Pada titik inilah arah kerja Yayasan Keluarga Muslim (YKM) FEUI dibentuk berdasarkan pada 3 Prinsip Kerja YKM, yaitu:
1. Literasi Islam,
2. Literasi Keuangan dan
3. Upaya menekan ashobiyah dalam kelompok umat dan mendekatkan antar kelompok umat.

“Sesungguhnya orang-orang yang beriman itu hanyalah orang-orang yang percaya (beriman) kepada Allah dan Rasul-Nya, kemudian mereka tidak ragu-ragu dan mereka berjuang (berjihad) dengan harta dan jiwa mereka pada jalan Allah. Mereka itulah orang-orang yang benar.” (QS 49: 15)

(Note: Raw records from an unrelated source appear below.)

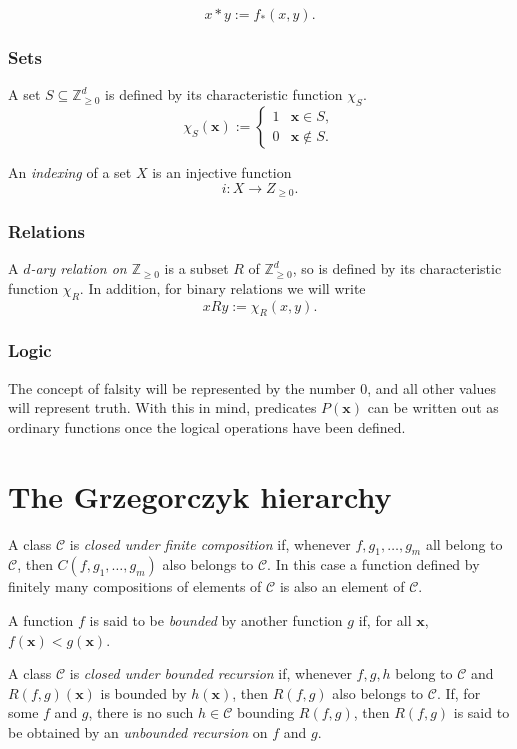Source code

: \documentclass[a4paper]{article}
\newcommand{\ZZ}{\mathbb{Z}}
\newcommand{\xvec}{\mathbf{x}}	%
\newcommand{\classC}{$\mathcal{C}$}
\theoremstyle{plain}
\theoremstyle{definition}
\begin{document}
\[x \ast y := f_{\ast}(x,y). \]

\subsubsection{Sets}
A set $S \subseteq \ZZ_{\geq 0}^d$ is defined by its characteristic function $\chi_S$.
\[\chi_S(\xvec) := \begin{cases}
 1 & \xvec \in S, \\
 0 & \xvec \notin S.
 \end{cases}
\]

An {\it indexing} of a set $X$ is an injective function
\[ i : X \rightarrow Z_{\geq 0}. \]

\subsubsection{Relations}
A {\it $d$-ary relation on $\ZZ_{\geq 0}$} is
a subset $R$ of $\ZZ_{\geq 0}^d$, so is defined by its characteristic
function $\chi_R$. In addition, for binary relations we will write
\[ x R y := \chi_R(x,y). \]

\subsubsection{Logic}
The concept of falsity will be represented by the number $0$, and all other values will represent truth. With this in mind, predicates $P(\xvec)$ can be written out as ordinary functions once the logical operations have been defined.

\section{The Grzegorczyk hierarchy \label{grzegorczyk}}
A class \classC{}  is {\it closed under finite composition} if, whenever $f, g_1, \dots, g_m$ all belong to \classC{}, then $C(f,g_1, \dots, g_m)$ also belongs to \classC{}. In this case a function defined by finitely many compositions of elements of \classC{} is also an element of \classC{}.

A function $f$ is said to be {\it bounded} by another function $g$ if, for all $\xvec$, $f(\xvec) < g(\xvec)$.

A class \classC{} is {\it closed under bounded recursion} if, whenever $f,g,h$ belong to \classC{} and $R(f,g)(\xvec)$ is bounded by $h(\xvec)$, then $R(f,g)$ also belongs to \classC{}. If, for some $f$ and $g$, there is no such $h \in \mathcal{C}$ bounding $R(f,g)$, then $R(f,g)$ is said to be obtained by an {\it unbounded recursion} on $f$ and $g$.
\end{document}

QS 49: 15, meminta kita berjuang sehingga sampai pada posisi:
1. Tidak ada keraguan sedikitpun dengan Islam (literasi Islam),
2. Berjuang dengan amwal (uang, harta, literasi keuangan) dan anfus (sumber daya manusia).
Karena kita berbicara dakwah, salah satu hal mendasar dalam dakwah, tak boleh menyebarkan prinsip ashobiyah dalam ukhuwah islamiyah.

SDM yang banyak tidak ada manfaatnya jikalau masing-masing kelompok menganut prinsip ashobiyah, dan jauh dari ukhuwah. Hadist Rasul SAW menggambarkan hal ini, akan datang suatu zaman dimana umat Islam itu mayoritas tapi diperebutkan oleh musuh-musuh Islam bagai orang memperebut hidangan.

Generasi Sahabat merupakan contoh terbaik dalam menghadapi praktek-praktek ashobiyah. Ketika para sahabat memperkenal diri dengan Bin Fulan dan dan masing-masing memperkenalkan diri dari suku mana. Abu Bakar Ash Shiddiq as memperkenalkan diri dengan pernyataan berikut : Abu Bakar bin Islam, minal Islam. Abu Bakar putra Islam dari Suku Islam.

Ketika salah seorang sahabat memanggil Bilal bin Rabah denang sebutan “bin Habsyi”, putra dari suku Habsy. Rasul SAW merah padam mukanya, seraya beliau berkata, “kenapa dalam diri kalian masih ada sifat2 jahiliyah.”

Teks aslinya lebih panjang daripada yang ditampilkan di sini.